The effects of diet varying in fat content on the pathogenesis of diabetes mellitus in wistar rat offspring

Abstract

Aims/hypothesis: The incidence of type 2 diabetes (T2D) is increasing globally. T2D is characterised by progressive deterioration of glycaemic control. These changes in glucose homeostasis are primarily due to ?-cell secretory dysfunction and/or peripheral insulin resistance. Studies show that maternal health directly influences foetal development and birth outcomes. Malnutrition of the growing foetus may lead to development of T2D and other metabolic diseases later in life. Consequently, several studies have reported that maternal diet programmes the foetus leading to altered physiology and metabolism in the offspring. Foetal programming refers to the exposure to a stimulus and/or insult during the critical periods of development i.e. foetal and early neonatal life. We therefore sought to ascertain how a dietary fat content in maternal diet affects foetal programming and its contribution to the pathogenesis of T2D of the offspring. Methods: Pregnant rats were randomly grouped and maintained on diets varying in fat content: 10% (Control), 20% (20F), 30% (30F) and 40% (40F) fat throughout their pregnancy. Pancreata were collected and quantitative polymerase chain reaction tests were performed to determine the mRNA expression profiles of the insulin signaling and transcription factors including Pdx1, MafB, IR?, insulin and glucagon.
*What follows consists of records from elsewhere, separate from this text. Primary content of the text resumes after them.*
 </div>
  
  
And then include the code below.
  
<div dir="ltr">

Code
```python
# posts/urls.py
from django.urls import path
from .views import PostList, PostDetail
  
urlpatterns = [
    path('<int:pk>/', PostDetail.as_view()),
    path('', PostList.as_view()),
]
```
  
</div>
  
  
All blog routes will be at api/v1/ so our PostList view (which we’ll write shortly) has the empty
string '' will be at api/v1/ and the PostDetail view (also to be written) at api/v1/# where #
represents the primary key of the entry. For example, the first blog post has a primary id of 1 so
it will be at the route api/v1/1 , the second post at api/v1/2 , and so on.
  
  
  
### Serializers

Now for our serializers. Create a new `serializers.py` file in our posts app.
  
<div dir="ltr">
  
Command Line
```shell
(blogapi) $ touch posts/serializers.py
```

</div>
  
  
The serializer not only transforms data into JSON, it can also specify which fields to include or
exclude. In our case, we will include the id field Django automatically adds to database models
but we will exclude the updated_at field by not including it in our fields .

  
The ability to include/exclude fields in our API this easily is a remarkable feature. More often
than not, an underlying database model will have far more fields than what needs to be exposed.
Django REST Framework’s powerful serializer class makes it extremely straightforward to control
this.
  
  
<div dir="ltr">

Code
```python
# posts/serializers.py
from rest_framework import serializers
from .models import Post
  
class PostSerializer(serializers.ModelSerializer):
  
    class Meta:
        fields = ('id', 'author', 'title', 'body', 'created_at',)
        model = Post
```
Other pancreata were immunostained followed by image analysis of these factors. Results: In 40F neonates, Ins1, Ins2, glucagon, MafB and IRS2 mRNA expression was reduced. Further, in 30F neonates, Ins1, Pdx1 and MafB mRNA expression was reduced. There were no changes in immunoreactivity for the factors studied. However, when separating the offspring according to gender, IR? immunoreactivity was reduced in 40F females compared to 40F males. Conclusion: Continuous exposure of pregnant rats to an excessively high fat diet impairs gene expression of key factors involved in insulin signaling and islet development in their neonatal offspring. This reflects foetal programming of metabolic pathways in insulin signaling and ?-cell development and function which potentially renders these offspring susceptible to metabolic disease and the development of T2D.